[Opening DATA EXTRACT section]
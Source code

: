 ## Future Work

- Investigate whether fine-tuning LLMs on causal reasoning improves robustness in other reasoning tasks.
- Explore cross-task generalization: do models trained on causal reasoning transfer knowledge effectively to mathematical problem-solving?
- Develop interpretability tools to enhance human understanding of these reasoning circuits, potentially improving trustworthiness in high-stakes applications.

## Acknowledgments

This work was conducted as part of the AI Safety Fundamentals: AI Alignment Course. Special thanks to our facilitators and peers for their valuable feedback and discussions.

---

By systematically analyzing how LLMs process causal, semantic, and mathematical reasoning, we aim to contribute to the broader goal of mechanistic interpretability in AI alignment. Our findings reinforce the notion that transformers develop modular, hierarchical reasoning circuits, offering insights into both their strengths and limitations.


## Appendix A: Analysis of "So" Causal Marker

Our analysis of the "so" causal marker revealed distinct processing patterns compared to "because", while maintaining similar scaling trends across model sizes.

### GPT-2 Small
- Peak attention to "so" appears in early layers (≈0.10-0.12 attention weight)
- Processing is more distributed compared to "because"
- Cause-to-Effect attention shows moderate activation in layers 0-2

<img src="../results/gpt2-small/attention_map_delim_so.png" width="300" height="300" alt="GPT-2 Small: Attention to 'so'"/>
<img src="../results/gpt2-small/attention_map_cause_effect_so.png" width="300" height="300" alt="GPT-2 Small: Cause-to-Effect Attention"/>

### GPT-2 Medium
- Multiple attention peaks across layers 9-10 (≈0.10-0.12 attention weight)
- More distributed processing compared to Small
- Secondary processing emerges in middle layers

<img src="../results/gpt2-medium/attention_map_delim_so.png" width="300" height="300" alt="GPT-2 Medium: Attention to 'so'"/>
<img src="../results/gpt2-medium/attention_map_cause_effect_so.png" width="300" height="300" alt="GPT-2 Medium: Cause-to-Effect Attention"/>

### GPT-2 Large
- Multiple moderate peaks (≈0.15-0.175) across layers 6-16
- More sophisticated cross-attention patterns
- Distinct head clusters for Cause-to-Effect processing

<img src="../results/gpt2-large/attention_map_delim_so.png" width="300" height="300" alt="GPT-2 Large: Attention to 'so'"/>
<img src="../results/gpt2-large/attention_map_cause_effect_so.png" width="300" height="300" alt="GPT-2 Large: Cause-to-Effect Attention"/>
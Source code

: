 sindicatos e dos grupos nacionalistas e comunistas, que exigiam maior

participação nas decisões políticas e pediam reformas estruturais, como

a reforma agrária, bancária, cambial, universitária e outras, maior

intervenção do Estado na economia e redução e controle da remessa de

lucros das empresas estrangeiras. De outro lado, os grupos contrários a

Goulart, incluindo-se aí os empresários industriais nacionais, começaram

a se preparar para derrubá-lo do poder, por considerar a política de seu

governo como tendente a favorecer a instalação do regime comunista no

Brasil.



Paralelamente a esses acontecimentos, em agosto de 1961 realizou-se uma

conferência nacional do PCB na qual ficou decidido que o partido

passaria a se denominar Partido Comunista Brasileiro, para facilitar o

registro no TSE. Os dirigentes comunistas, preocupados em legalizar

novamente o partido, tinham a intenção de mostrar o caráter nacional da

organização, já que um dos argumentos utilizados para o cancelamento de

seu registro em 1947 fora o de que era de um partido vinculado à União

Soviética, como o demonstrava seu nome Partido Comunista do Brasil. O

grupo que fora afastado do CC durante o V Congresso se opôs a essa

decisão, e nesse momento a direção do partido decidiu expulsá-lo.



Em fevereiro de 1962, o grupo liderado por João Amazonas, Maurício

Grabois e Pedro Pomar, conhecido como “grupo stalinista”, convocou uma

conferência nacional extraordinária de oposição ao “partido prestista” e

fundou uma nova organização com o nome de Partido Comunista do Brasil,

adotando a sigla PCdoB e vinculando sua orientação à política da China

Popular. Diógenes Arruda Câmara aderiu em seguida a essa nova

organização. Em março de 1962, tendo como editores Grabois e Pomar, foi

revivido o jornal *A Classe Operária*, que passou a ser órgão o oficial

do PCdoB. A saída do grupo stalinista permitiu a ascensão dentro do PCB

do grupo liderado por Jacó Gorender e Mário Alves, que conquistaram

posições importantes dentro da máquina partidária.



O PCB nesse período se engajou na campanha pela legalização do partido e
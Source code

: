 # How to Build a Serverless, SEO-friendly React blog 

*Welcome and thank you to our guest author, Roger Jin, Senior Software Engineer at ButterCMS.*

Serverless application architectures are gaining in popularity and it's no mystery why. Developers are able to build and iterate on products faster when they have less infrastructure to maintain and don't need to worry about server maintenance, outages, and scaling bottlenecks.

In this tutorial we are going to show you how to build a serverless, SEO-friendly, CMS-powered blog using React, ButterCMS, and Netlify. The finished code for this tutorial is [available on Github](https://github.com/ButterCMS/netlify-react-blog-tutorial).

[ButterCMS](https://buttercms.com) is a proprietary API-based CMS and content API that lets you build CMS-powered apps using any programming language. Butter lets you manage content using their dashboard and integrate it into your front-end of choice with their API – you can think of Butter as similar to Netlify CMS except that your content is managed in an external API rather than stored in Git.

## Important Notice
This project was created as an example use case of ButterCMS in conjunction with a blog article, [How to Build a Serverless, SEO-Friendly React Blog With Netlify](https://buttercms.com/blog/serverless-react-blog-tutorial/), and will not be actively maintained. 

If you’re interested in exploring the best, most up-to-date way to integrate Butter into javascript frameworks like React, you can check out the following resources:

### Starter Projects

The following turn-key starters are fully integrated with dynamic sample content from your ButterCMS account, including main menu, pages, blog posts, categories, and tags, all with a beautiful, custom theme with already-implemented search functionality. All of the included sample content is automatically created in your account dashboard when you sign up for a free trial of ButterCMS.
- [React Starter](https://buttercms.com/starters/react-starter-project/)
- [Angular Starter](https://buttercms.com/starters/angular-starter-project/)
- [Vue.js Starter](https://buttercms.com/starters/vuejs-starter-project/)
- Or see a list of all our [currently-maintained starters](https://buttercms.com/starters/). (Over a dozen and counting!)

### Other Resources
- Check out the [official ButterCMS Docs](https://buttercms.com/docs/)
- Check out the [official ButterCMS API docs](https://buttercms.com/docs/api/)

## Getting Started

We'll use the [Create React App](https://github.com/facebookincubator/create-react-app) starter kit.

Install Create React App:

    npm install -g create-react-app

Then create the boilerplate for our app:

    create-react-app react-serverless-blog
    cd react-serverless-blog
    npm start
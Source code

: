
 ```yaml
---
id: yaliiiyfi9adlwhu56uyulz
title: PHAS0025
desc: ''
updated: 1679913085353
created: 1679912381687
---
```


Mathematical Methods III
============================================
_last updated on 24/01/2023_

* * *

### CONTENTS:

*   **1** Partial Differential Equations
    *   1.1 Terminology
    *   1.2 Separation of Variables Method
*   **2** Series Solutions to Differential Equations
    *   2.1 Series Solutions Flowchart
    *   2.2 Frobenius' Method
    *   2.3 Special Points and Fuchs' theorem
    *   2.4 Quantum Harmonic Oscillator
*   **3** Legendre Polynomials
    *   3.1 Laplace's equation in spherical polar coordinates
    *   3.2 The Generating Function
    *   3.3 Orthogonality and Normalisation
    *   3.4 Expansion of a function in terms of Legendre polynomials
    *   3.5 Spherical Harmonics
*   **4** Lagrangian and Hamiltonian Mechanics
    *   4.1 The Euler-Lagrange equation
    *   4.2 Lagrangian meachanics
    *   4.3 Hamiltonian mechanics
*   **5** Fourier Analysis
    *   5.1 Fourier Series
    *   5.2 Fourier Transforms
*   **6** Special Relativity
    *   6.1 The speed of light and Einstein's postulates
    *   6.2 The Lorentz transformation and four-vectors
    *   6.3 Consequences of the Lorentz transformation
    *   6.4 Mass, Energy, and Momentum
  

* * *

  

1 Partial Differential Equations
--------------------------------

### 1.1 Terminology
[Closing DATA EXTRACT section]
• _WHAT TO DO_: Return the span of lines in the data above that opens at the line with "governo como tendente" and closes at the line with "In this tutorial", exactly, ends included, nothing else.

• _PROBLEM SOLUTION_:
governo como tendente a favorecer a instalação do regime comunista no

Brasil.



Paralelamente a esses acontecimentos, em agosto de 1961 realizou-se uma

conferência nacional do PCB na qual ficou decidido que o partido

passaria a se denominar Partido Comunista Brasileiro, para facilitar o

registro no TSE. Os dirigentes comunistas, preocupados em legalizar

novamente o partido, tinham a intenção de mostrar o caráter nacional da

organização, já que um dos argumentos utilizados para o cancelamento de

seu registro em 1947 fora o de que era de um partido vinculado à União

Soviética, como o demonstrava seu nome Partido Comunista do Brasil. O

grupo que fora afastado do CC durante o V Congresso se opôs a essa

decisão, e nesse momento a direção do partido decidiu expulsá-lo.



Em fevereiro de 1962, o grupo liderado por João Amazonas, Maurício

Grabois e Pedro Pomar, conhecido como “grupo stalinista”, convocou uma

conferência nacional extraordinária de oposição ao “partido prestista” e

fundou uma nova organização com o nome de Partido Comunista do Brasil,

adotando a sigla PCdoB e vinculando sua orientação à política da China

Popular. Diógenes Arruda Câmara aderiu em seguida a essa nova

organização. Em março de 1962, tendo como editores Grabois e Pomar, foi

revivido o jornal *A Classe Operária*, que passou a ser órgão o oficial

do PCdoB. A saída do grupo stalinista permitiu a ascensão dentro do PCB

do grupo liderado por Jacó Gorender e Mário Alves, que conquistaram

posições importantes dentro da máquina partidária.



O PCB nesse período se engajou na campanha pela legalização do partido e
Source code

: # How to Build a Serverless, SEO-friendly React blog 

*Welcome and thank you to our guest author, Roger Jin, Senior Software Engineer at ButterCMS.*

Serverless application architectures are gaining in popularity and it's no mystery why. Developers are able to build and iterate on products faster when they have less infrastructure to maintain and don't need to worry about server maintenance, outages, and scaling bottlenecks.

In this tutorial we are going to show you how to build a serverless, SEO-friendly, CMS-powered blog using React, ButterCMS, and Netlify. The finished code for this tutorial is [available on Github](https://github.com/ButterCMS/netlify-react-blog-tutorial).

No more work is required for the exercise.